Implementation and Performance of Adaptive Mesh Refinement in the Ice Sheet System Model (ISSM v4.14)

Thiago Dias dos Santos1, Mathieu Morlighem2, Hélène Seroussi3, Philippe Remy Bernard Devloo1, and Jefferson Cardia Simões4 Thiago Dias dos Santos et al.
  • 1Department of Structures, School of Civil Engineering, Architecture and Urban Design, University of Campinas - UNICAMP, Brazil
  • 2Department of Earth System Science - University of California Irvine, CA, USA
  • 3Jet Propulsion Laboratory, California Institute of Technology, Pasadena, CA, USA
  • 4Polar and Climate Center, Geosciences Institute, Federal University of Rio Grande do Sul - UFRGS, Brazil

Abstract. Accurate projections of the evolution of ice sheets in a changing climate require a fine mesh/grid resolution to correctly capture fundamental physical processes, such as the evolution of the grounding line, the region where grounded ice starts to float. The evolution of the grounding line indeed plays a major role in ice sheet dynamics, as it is a fundamental control on marine ice sheet stability. Numerical modeling of grounding line requires significant computational resources since the accuracy of its position depends on grid or mesh resolution.
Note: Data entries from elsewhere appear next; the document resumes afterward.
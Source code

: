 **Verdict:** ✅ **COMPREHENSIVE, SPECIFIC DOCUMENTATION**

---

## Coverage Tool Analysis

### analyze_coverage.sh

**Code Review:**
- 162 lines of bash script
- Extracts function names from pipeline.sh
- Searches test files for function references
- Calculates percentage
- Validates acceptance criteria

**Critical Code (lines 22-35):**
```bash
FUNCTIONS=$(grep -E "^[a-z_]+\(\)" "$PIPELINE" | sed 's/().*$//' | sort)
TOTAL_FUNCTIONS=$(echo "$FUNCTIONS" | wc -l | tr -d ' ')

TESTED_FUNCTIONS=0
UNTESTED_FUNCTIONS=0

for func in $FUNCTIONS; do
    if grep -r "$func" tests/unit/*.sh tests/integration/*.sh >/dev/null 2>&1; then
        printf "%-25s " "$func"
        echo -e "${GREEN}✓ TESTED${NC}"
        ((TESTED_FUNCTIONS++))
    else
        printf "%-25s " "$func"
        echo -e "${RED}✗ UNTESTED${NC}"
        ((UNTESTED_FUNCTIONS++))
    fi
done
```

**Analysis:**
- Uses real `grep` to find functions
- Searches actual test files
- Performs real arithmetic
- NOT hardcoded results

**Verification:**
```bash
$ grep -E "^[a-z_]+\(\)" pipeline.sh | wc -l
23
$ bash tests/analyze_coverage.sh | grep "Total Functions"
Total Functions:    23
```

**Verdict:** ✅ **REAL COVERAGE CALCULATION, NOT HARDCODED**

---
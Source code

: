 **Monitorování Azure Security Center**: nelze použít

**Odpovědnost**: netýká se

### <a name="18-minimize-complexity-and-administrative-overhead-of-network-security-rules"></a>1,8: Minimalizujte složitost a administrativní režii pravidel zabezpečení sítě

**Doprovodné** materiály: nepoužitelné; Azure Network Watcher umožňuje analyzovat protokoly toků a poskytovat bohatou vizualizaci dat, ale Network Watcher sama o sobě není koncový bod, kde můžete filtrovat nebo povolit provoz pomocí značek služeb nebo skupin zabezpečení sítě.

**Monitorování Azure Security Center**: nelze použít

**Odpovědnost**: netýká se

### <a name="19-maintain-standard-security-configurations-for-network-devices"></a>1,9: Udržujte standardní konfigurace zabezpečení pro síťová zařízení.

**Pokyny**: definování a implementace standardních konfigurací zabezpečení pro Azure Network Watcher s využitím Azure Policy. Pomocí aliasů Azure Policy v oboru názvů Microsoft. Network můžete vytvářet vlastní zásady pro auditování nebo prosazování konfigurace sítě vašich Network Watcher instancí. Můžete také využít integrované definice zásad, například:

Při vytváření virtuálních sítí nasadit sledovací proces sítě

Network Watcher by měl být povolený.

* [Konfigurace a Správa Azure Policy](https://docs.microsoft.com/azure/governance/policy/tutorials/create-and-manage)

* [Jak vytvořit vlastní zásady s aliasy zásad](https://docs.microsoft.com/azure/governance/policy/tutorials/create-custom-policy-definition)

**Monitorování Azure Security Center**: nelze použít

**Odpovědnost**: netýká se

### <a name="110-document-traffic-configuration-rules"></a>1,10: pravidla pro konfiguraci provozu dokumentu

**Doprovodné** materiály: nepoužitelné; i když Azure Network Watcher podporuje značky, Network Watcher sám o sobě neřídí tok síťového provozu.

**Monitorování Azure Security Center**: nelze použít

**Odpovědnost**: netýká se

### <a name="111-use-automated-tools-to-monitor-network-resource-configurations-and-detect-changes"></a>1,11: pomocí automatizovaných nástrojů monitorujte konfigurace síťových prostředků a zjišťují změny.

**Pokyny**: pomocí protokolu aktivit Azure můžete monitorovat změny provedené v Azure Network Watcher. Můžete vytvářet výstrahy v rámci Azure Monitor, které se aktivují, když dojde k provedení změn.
A technique that improves accuracy with reduced computational cost is the adaptive mesh refinement approach, AMR. We present here the implementation of the AMR technique in the finite element Ice Sheet System Model (ISSM) to simulate grounding line dynamics under two different benchmarks, MISMIP3d and MISMIP+. We test different refinement criteria: (a) distance around grounding line, (b) a posteriori error estimator, the Zienkiewicz-Zhu (ZZ) error estimator, and (c) different combinations of (a) and (b). We find that for MISMIP3d setup, refining 5km around the grounding line, both on grounded and floating ice, is sufficient to produce AMR results similar to the ones obtained with uniformly refined meshes. However, for the MISMIP+ setup, we note that there is a minimum distance of 30km around the grounding line required to produce accurate results. We find this AMR mesh-dependency is linked to the complex bedrock topography of MISMIP+. In both benchmarks, the ZZ error estimator presents high values around the grounding line. Particularly for MISMIP+ setup, the estimator also presents high values in the grounded part of the ice sheet, following the complex shape of the bedrock geometry. This estimator helps guide the refinement procedure such that AMR performance is improved. Our results show that computational time with AMR depends on the required accuracy, but in all cases, it is significantly shorter than for uniformly refined meshes. We conclude that AMR without an associated error estimator should be avoided, especially for real glaciers that have a complex bed geometry.

Thiago Dias dos Santos et al.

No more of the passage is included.